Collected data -

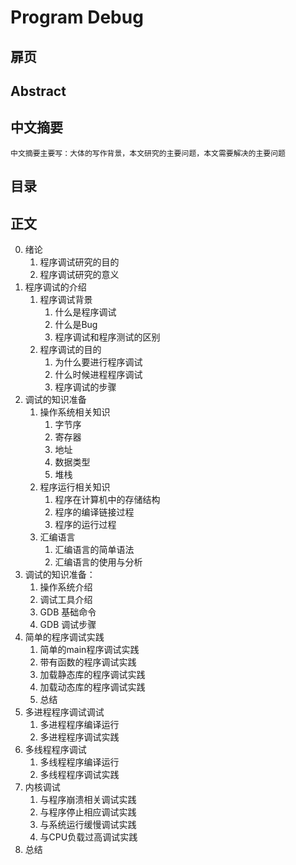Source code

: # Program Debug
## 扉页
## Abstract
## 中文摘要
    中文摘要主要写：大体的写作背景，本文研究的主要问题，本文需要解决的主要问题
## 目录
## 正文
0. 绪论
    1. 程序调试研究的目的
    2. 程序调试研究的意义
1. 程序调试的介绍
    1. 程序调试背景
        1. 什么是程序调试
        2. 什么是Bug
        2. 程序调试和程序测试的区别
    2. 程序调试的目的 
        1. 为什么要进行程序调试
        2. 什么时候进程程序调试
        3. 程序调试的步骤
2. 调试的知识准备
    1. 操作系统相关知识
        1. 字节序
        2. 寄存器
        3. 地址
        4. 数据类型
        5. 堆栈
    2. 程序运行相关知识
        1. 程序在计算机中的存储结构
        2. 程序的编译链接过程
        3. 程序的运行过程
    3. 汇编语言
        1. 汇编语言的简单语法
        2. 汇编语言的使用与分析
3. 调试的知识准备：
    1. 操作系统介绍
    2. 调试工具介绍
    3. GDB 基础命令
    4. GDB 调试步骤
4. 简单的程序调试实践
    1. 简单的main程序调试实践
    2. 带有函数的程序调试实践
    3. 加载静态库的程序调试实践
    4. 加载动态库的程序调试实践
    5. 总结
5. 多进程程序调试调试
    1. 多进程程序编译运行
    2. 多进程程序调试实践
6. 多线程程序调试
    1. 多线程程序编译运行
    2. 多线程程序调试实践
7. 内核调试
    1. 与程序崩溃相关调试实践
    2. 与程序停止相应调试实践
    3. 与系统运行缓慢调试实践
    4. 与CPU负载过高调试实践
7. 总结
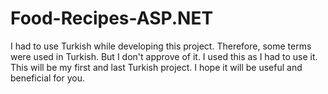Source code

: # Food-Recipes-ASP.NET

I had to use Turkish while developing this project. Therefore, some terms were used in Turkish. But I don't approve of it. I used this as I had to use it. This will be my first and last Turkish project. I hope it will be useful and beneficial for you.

==

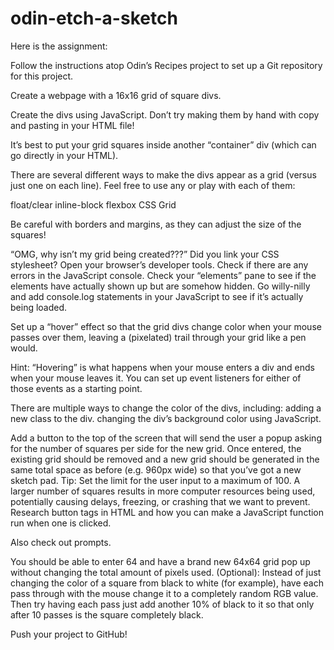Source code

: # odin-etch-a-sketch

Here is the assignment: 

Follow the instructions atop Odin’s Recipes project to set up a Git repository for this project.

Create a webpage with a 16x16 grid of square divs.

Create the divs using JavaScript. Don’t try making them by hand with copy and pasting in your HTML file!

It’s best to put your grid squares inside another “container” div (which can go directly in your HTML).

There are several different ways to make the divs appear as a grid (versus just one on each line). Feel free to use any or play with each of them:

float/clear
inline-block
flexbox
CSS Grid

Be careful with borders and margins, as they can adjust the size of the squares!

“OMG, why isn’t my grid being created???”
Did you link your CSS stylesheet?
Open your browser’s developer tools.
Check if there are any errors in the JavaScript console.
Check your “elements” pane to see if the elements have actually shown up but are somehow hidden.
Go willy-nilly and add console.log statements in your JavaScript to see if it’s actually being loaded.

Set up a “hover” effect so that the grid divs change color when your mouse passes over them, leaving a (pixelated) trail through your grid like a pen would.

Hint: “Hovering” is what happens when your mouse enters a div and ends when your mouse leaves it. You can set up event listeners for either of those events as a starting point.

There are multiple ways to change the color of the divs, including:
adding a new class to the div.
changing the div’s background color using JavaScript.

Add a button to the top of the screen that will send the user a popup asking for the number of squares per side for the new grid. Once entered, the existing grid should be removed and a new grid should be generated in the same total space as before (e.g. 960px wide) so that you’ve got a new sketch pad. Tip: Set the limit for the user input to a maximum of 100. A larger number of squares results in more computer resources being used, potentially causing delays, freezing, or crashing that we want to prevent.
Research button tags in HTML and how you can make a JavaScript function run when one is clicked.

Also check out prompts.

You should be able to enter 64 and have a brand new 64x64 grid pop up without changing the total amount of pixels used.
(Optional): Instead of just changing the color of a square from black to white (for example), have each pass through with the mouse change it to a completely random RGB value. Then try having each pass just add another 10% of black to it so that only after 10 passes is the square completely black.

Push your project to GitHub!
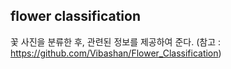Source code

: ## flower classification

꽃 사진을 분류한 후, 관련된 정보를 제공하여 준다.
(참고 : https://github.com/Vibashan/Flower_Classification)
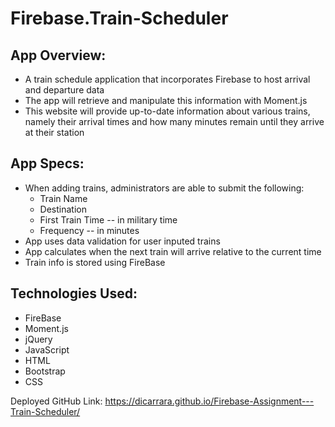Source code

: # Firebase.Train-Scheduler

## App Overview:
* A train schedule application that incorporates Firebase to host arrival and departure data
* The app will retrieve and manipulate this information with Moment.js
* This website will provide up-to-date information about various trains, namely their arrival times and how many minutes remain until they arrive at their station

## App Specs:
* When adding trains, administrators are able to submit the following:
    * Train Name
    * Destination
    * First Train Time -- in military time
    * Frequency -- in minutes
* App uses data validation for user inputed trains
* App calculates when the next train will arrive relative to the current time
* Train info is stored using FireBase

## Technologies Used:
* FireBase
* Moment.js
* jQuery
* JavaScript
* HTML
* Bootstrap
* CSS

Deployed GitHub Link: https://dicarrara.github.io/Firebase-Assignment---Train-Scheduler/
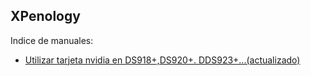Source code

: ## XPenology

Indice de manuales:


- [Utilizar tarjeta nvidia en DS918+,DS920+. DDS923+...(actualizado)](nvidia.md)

TASK ITEM -
In the records above, find the line with "user inputed trains". Print exactly from there through the line with "- [Utilizar tarjeta", minus the pictures.

SOLUTION FOR THIS PROBLEM -
* App uses data validation for user inputed trains
* App calculates when the next train will arrive relative to the current time
* Train info is stored using FireBase

## Technologies Used:
* FireBase
* Moment.js
* jQuery
* JavaScript
* HTML
* Bootstrap
* CSS

Deployed GitHub Link: https://dicarrara.github.io/Firebase-Assignment---Train-Scheduler/
Source code

: ## XPenology

Indice de manuales:


- [Utilizar tarjeta nvidia en DS918+,DS920+. DDS923+...(actualizado)](nvidia.md)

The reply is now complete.